We’ll start with a general overview of our data. Since it is a simple data set, we can visualize most of the features in one plot.

# Set this up so we can factor airline for our factor wrap
df |> 
  mutate() |> 

# Plot data across two facets
ggplot(
       aes(
         x = flight_count,
         y = reorder(
          str_to_title( # Make city names pretty
            str_replace_all(city, "_", " ")),
          flight_count),
         fill = flight_status)) +
  geom_bar(stat = 'identity') +
  facet_wrap(~factor(airline, c('AM WEST', 'ALASKA'))) +
  labs(
    title = "Flight data overview",
    y = "Flights",
    x = "City",
    fill = "Flight Status"
  ) + 
  scale_fill_manual(values = c('#E06565', '#0088CC')) +
  theme_minimal()

What city has the highest amount of delayed flights?

# Plot amount of delayed flights by city
df |> 
  filter(flight_status == "delayed") |> 
  group_by(city) |> 
  summarize(total_flights = sum(flight_count)) |> 
  
ggplot(aes
       (x = reorder(
          str_to_title(
            str_replace_all(city, "_", " ")),
          -total_flights),
        y = total_flights)) +
  geom_bar(stat = "identity", fill = '#E06565') +
  labs(
    title = "Delayed flights by city",
    y = "City",
    x = "Flights",
    fill = "Flight Status"
  ) +
  geom_text(aes(label = total_flights),vjust = 1.5, color = "#3b3e40" )+
  theme_minimal()

We can see that Phoenix has the highest amount of delayed flights.

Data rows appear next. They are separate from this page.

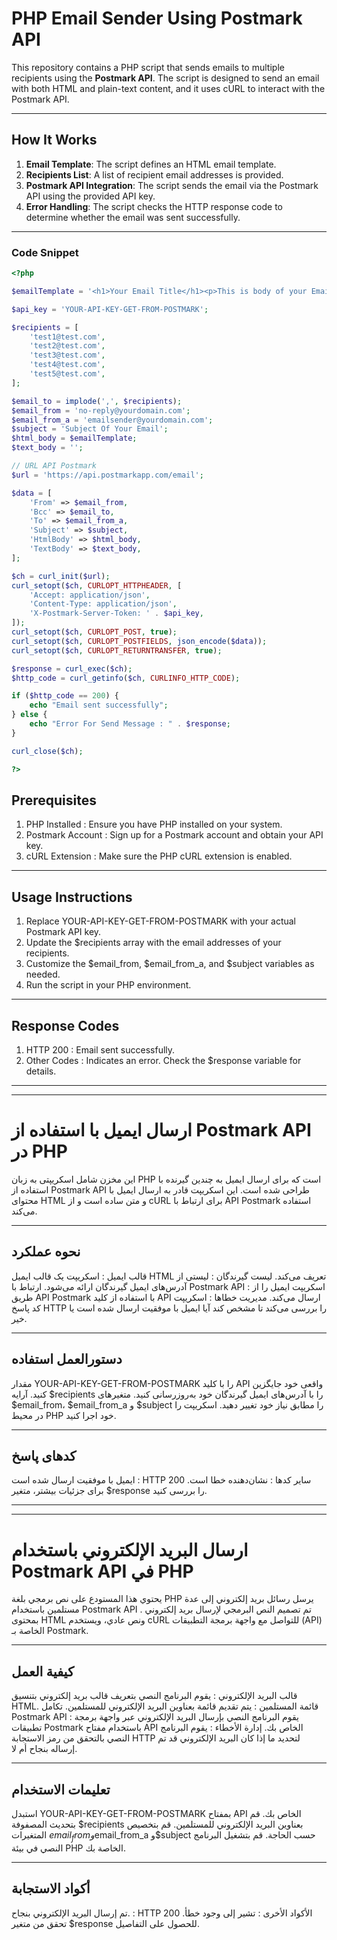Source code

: # PHP Email Sender Using Postmark API

This repository contains a PHP script that sends emails to multiple recipients using the **Postmark API**. The script is designed to send an email with both HTML and plain-text content, and it uses cURL to interact with the Postmark API.

---

## How It Works

1. **Email Template**: The script defines an HTML email template.
2. **Recipients List**: A list of recipient email addresses is provided.
3. **Postmark API Integration**: The script sends the email via the Postmark API using the provided API key.
4. **Error Handling**: The script checks the HTTP response code to determine whether the email was sent successfully.

---

### Code Snippet

```php
<?php

$emailTemplate = '<h1>Your Email Title</h1><p>This is body of your Email</p>';

$api_key = 'YOUR-API-KEY-GET-FROM-POSTMARK';

$recipients = [
    'test1@test.com',
    'test2@test.com',
    'test3@test.com',
    'test4@test.com',
    'test5@test.com',
];

$email_to = implode(',', $recipients);
$email_from = 'no-reply@yourdomain.com';
$email_from_a = 'emailsender@yourdomain.com';
$subject = 'Subject Of Your Email';
$html_body = $emailTemplate;
$text_body = '';

// URL API Postmark
$url = 'https://api.postmarkapp.com/email';

$data = [
    'From' => $email_from,
    'Bcc' => $email_to,
    'To' => $email_from_a,
    'Subject' => $subject,
    'HtmlBody' => $html_body,
    'TextBody' => $text_body,
];

$ch = curl_init($url);
curl_setopt($ch, CURLOPT_HTTPHEADER, [
    'Accept: application/json',
    'Content-Type: application/json',
    'X-Postmark-Server-Token: ' . $api_key,
]);
curl_setopt($ch, CURLOPT_POST, true);
curl_setopt($ch, CURLOPT_POSTFIELDS, json_encode($data));
curl_setopt($ch, CURLOPT_RETURNTRANSFER, true);

$response = curl_exec($ch);
$http_code = curl_getinfo($ch, CURLINFO_HTTP_CODE);

if ($http_code == 200) {
    echo "Email sent successfully";
} else {
    echo "Error For Send Message : " . $response;
}

curl_close($ch);

?>
```
## Prerequisites

1. PHP Installed : Ensure you have PHP installed on your system.
2. Postmark Account : Sign up for a Postmark account and obtain your API key.
3. cURL Extension : Make sure the PHP cURL extension is enabled.
---
## Usage Instructions

1. Replace YOUR-API-KEY-GET-FROM-POSTMARK with your actual Postmark API key.
2. Update the $recipients array with the email addresses of your recipients.
3. Customize the $email_from, $email_from_a, and $subject variables as needed.
4. Run the script in your PHP environment.
---
## Response Codes
1. HTTP 200 : Email sent successfully.
2. Other Codes : Indicates an error. Check the $response variable for details.
---
---
# ارسال ایمیل با استفاده از Postmark API در PHP


این مخزن شامل اسکریپتی به زبان PHP است که برای ارسال ایمیل به چندین گیرنده با استفاده از Postmark API طراحی شده است. این اسکریپت قادر به ارسال ایمیل با محتوای HTML و متن ساده است و از cURL برای ارتباط با API Postmark استفاده می‌کند.

---
## نحوه عملکرد


قالب ایمیل : اسکریپت یک قالب ایمیل HTML تعریف می‌کند.
لیست گیرندگان : لیستی از آدرس‌های ایمیل گیرندگان ارائه می‌شود.
ارتباط با Postmark API : اسکریپت ایمیل را از طریق API Postmark با استفاده از کلید API ارسال می‌کند.
مدیریت خطاها : اسکریپت کد پاسخ HTTP را بررسی می‌کند تا مشخص کند آیا ایمیل با موفقیت ارسال شده است یا خیر.


---

## دستورالعمل استفاده

مقدار YOUR-API-KEY-GET-FROM-POSTMARK را با کلید API واقعی خود جایگزین کنید.
آرایه $recipients را با آدرس‌های ایمیل گیرندگان خود به‌روزرسانی کنید.
متغیرهای $email_from، $email_from_a و $subject را مطابق نیاز خود تغییر دهید.
اسکریپت را در محیط PHP خود اجرا کنید.

---
## کدهای پاسخ

ایمیل با موفقیت ارسال شده است : HTTP 200
سایر کدها : نشان‌دهنده خطا است. برای جزئیات بیشتر، متغیر $response را بررسی کنید.

---
---
# ارسال البريد الإلكتروني باستخدام Postmark API في PHP


يحتوي هذا المستودع على نص برمجي بلغة PHP يرسل رسائل بريد إلكتروني إلى عدة مستلمين باستخدام Postmark API . تم تصميم النص البرمجي لإرسال بريد إلكتروني بمحتوى HTML ونص عادي، ويستخدم cURL للتواصل مع واجهة برمجة التطبيقات (API) الخاصة بـ Postmark.

---
## كيفية العمل

قالب البريد الإلكتروني : يقوم البرنامج النصي بتعريف قالب بريد إلكتروني بتنسيق HTML.
قائمة المستلمين : يتم تقديم قائمة بعناوين البريد الإلكتروني للمستلمين.
تكامل Postmark API : يقوم البرنامج النصي بإرسال البريد الإلكتروني عبر واجهة برمجة تطبيقات Postmark باستخدام مفتاح API الخاص بك.
إدارة الأخطاء : يقوم البرنامج النصي بالتحقق من رمز الاستجابة HTTP لتحديد ما إذا كان البريد الإلكتروني قد تم إرساله بنجاح أم لا.

---
## تعليمات الاستخدام

استبدل YOUR-API-KEY-GET-FROM-POSTMARK بمفتاح API الخاص بك.
قم بتحديث المصفوفة $recipients بعناوين البريد الإلكتروني للمستلمين.
قم بتخصيص المتغيرات $email_from و$email_from_a و$subject حسب الحاجة.
قم بتشغيل البرنامج النصي في بيئة PHP الخاصة بك.

---
## أكواد الاستجابة

تم إرسال البريد الإلكتروني بنجاح. : HTTP 200
الأكواد الأخرى : تشير إلى وجود خطأ. تحقق من متغير $response للحصول على التفاصيل.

What airline has the higher amount of on-time flights?

# Plot proportion of flight status by airline

df |> 
  group_by(airline, flight_status) |> 
  summarize(total_flights = sum(flight_count)) |> 
  
ggplot(aes
       (x = reorder(
          str_to_title(
            str_replace_all(airline, "_", " ")),
          -total_flights),
          fill = flight_status,
        y = total_flights)) +
  geom_col(position = "fill") +
  labs(
    title = "Flight status by airline",
    y = "Airline",
    x = "Flights (Proportion)",
    fill = "Flight Status"
  ) + 
  scale_fill_manual(values = c('#E06565', '#0088CC')) +
  theme_minimal()

Interestingly, the rate of flights on time versus delayed is actually quite similar between the airlines, despite the significant differences in airports visited and overall number of flights we observed earlier.

Conclusion

In this article we took a simple dataset, tidied it into a proper long format for data analysis, then created visualizations to explore and understand the data better.

In summary, if you’re flying to Phoenix, fly Alaska!